In de septembercirculaire van 16 september 2025 zijn de bedragen per gemeente voor de uitvoeringsmiddelen voor 2026 bekendgemaakt. Alle gemeenten ontvangen basisfinanciering, en gemeenten die ook planfinanciering krijgen, ontvangen het totaalbedrag inclusief deze planfinanciering. De belangrijkste verandering is dat de middelen in 2026 niet langer via een Speciale Uitkering worden uitgekeerd, maar via een decentralisatie-uitkering.
Naar verwachting wordt deze decentralisatie-uitkering vanaf 2027 vervangen door een bijzondere fondsuitkering, die het ministerie van Binnenlandse Zaken en Koninkrijkrelaties momenteel ontwikkelt. In beide gevallen worden de middelen rechtstreeks aan het gemeentefonds uitgekeerd, waardoor gemeenten hun autonomie in beleid en besteding behouden. Onder de BFU zal er wel een vorm van labelling en verantwoording gelden, maar de precieze invulling hiervan is nog onbekend.
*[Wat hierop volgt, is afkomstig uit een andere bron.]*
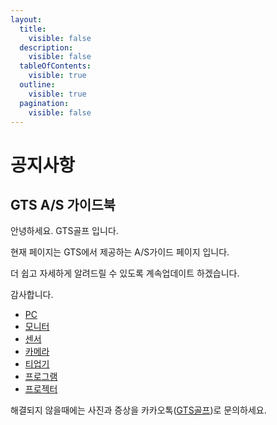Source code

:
 ```yaml
---
layout:
  title:
    visible: false
  description:
    visible: false
  tableOfContents:
    visible: true
  outline:
    visible: true
  pagination:
    visible: false
---
```


# 공지사항

## GTS A/S 가이드북



안녕하세요. GTS골프 입니다.

현재 페이지는 GTS에서 제공하는 A/S가이드 페이지 입니다.

더 쉽고 자세하게 알려드릴 수 있도록 계속업데이트 하겠습니다.

감사합니다.



* [PC](pc/)
* [모니터](index-1/)
* [센서](index-2/)
* [카메라](index-3/)
* [티업기](index-4/)
* [프로그램](index-5/)
* [프로젝터](index-6/)



해결되지 않을때에는 사진과 증상을 카카오톡([GTS골프](https://pf.kakao.com/\_GVbRu))로 문의하세요.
Voor de CDOKE voor specifieke plannen geldt dat de tijdelijke regeling niet meer wordt geopend. Het Rijk en de Vereniging van Nederlandse Gemeenten werken momenteel uit hoe er vanaf 2026 uitvoeringsmiddelen op basis van plannen kunnen worden aangevraagd. Gemeenten die in 2024 of 2025 planfinanciering hebben toegezegd gekregen, kunnen op deze middelen blijven rekenen tot het plan is afgerond (mits voor 2030) of tot de maximale termijn van 2030 is bereikt.
Deze wijzigingen passen in de bredere trend van het kabinet om specifieke uitkeringen om te zetten naar fondsuitkeringen, met als doel administratieve lasten te verminderen terwijl gemeenten meer vrijheid krijgen in de besteding van middelen voor klimaat- en energiebeleid.